Permítanme la pequeña digresión: ¿Por qué el futuro de mi familia tiene que depender, por ejemplo, de Adriana Lastra?, ¿o de Alberto Rodríguez, o de Rafael Simancas, o de Inés Arrimadas…? Pongan el nombre que prefieran. Seguro que entienden el sentido de la pregunta. La mayoría de los diputados que vemos en el Congreso, en la Carrera de San Jerónimo, no están capacitados para llevar el timón de España, objetivamente no lo están. Hay escasísimas excepciones a esta regla. Y algo muy parecido podemos decir de la mayoría de países europeos.
Algunos, escandalizados, me dirán: «Oiga, oiga, espere… es la democracia. Son las reglas que nos hemos dado». Genial. Una respuesta (por lo general, airada) impecablemente sistémica e impecablemente «demócrata». Pero la validez del sistema representativo no está en absoluto reñida con la legítima aspiración que podemos tener de que nos gobiernen los mejores. Gente preparada de verdad. No lacayos de los presidentes de los partidos, no niñitos amamantados por la inagotable ubre partitocrática. No. Los mejores en los puestos de mayor responsabilidad para gestionar el Bien Común.
Hay que tener una dimensión espiritual, una grandeza de alma y un carácter político muy especial para hacer lo correcto aunque sepas que ello no te va a reportar un reconocimiento inmediato
¿Por qué la información sensible de los expertos mundiales sobre la amenaza latente de una pandemia global durmió el sueño de los justos en los cajones de los despachos oficiales, sin que nadie hiciese nada? La respuesta es muy dura, es terrible, pero me temo que difícil de desmentir: prevenir sale caro y no produce réditos a corto plazo. Poner los medios, comprar material, formar a los profesionales en materias nuevas, implementar políticas de prevención, hacer hospitales allí donde hacen falta…, cuesta dinero, y si después no ocurre ninguna desgracia, los partidos rivales, la prensa y los ciudadanos te acusarán de haber «despilfarrado» en medidas inútiles, por hacer caso a «agoreros». Esto es así, y todos lo sabemos.

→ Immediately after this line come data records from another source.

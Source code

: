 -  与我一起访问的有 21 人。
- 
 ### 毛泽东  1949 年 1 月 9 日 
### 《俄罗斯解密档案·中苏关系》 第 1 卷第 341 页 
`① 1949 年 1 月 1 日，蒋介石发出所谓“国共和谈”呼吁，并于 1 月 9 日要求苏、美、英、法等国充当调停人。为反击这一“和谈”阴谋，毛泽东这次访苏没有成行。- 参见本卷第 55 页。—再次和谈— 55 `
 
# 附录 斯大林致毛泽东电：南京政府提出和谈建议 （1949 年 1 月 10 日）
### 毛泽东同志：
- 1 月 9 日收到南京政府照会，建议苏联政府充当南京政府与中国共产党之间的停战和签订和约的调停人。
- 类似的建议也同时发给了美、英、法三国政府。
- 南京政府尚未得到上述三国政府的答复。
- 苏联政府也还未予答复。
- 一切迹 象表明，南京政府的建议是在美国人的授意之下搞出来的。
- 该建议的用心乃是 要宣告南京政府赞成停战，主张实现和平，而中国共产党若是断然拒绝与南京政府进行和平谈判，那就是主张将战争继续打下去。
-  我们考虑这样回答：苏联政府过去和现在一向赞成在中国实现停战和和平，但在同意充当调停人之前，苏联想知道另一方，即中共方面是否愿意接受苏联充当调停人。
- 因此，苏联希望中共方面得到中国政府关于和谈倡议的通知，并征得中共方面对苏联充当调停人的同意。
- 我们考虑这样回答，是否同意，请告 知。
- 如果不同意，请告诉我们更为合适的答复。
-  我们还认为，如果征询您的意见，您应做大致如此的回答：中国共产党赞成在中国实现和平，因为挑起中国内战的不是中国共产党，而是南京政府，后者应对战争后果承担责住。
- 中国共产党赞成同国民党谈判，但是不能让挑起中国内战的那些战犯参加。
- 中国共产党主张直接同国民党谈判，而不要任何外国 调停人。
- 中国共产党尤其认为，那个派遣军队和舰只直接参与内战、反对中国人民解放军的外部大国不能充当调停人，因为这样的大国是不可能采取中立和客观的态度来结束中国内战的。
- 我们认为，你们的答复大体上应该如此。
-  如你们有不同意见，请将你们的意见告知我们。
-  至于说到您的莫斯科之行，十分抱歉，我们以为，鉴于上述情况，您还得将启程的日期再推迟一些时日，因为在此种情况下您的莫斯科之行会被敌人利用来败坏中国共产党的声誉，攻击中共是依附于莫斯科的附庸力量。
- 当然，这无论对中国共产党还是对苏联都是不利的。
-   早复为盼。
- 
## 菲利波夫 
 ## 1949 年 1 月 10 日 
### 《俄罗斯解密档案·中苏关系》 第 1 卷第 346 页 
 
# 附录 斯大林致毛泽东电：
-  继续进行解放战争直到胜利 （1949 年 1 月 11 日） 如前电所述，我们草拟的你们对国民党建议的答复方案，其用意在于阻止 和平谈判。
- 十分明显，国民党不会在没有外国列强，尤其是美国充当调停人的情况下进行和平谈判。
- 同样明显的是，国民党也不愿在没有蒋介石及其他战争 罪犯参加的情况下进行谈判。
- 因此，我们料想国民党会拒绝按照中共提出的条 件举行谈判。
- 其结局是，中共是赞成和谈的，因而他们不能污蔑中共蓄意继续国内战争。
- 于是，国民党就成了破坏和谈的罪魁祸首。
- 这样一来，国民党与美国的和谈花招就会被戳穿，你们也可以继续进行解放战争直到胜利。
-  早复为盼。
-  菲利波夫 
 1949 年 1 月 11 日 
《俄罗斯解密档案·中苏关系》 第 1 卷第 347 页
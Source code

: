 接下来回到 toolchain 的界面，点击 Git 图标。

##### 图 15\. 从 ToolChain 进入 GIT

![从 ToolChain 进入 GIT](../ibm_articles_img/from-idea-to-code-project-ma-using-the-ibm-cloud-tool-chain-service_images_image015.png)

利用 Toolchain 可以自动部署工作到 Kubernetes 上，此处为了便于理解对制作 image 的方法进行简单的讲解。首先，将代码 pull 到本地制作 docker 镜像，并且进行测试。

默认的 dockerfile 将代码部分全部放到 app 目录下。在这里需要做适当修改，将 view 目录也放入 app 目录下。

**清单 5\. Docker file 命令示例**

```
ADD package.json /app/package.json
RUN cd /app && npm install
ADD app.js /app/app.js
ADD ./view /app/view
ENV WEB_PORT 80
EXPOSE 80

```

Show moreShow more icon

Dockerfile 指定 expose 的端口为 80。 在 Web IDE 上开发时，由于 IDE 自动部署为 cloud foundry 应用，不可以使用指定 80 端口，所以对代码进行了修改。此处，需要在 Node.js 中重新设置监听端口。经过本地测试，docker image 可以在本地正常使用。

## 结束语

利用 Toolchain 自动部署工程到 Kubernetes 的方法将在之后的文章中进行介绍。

Hay que tener una dimensión espiritual, una grandeza de alma y un carácter político muy especial para hacer lo correcto aunque sepas que ello no te va a reportar un reconocimiento inmediato, sino más bien al revés. Ese tipo de personas son las que el mundo actual necesita (en realidad, siempre las ha necesitado) para poder afrontar los grandes desafíos y evitar o sobreponerse con solvencia a las grandes catástrofes. Pero ese tipo de personas no brotan del suelo como los champiñones, ni como los espárragos.
A esas personas hay que formarlas, incluso aunque vengan tocadas por Dios con el don de la virtud y de la excelencia. Y esas personas (siento seguir siendo pesimista) son incompatibles con la dinámica de los partidos políticos, al menos en Occidente.
Ciento sesenta millones de enfermos y más de tres millones de muertos. Con sus familias y sus amigos destrozados. Con sus negocios y sus carreras aparcadas para siempre. Con sus ilusiones truncadas. Con el brillo de sus ojos apagado. Con sus corazones fríos por el azote de la fatalidad. Pero esa fatalidad se pudo haber evitado. Sólo había que abrir los cajones y mirar las estanterías, y hacer lo correcto aunque no diese frutos de manera inmediata. Aunque no generase aplausos.
No podemos conformarnos con acudir a las urnas y votar cuando ‘tocan la campanita’ de las elecciones. Nuestras vidas no pueden depender de la mediocridad que hemos aceptado tácitamente como mal menor de la democracia.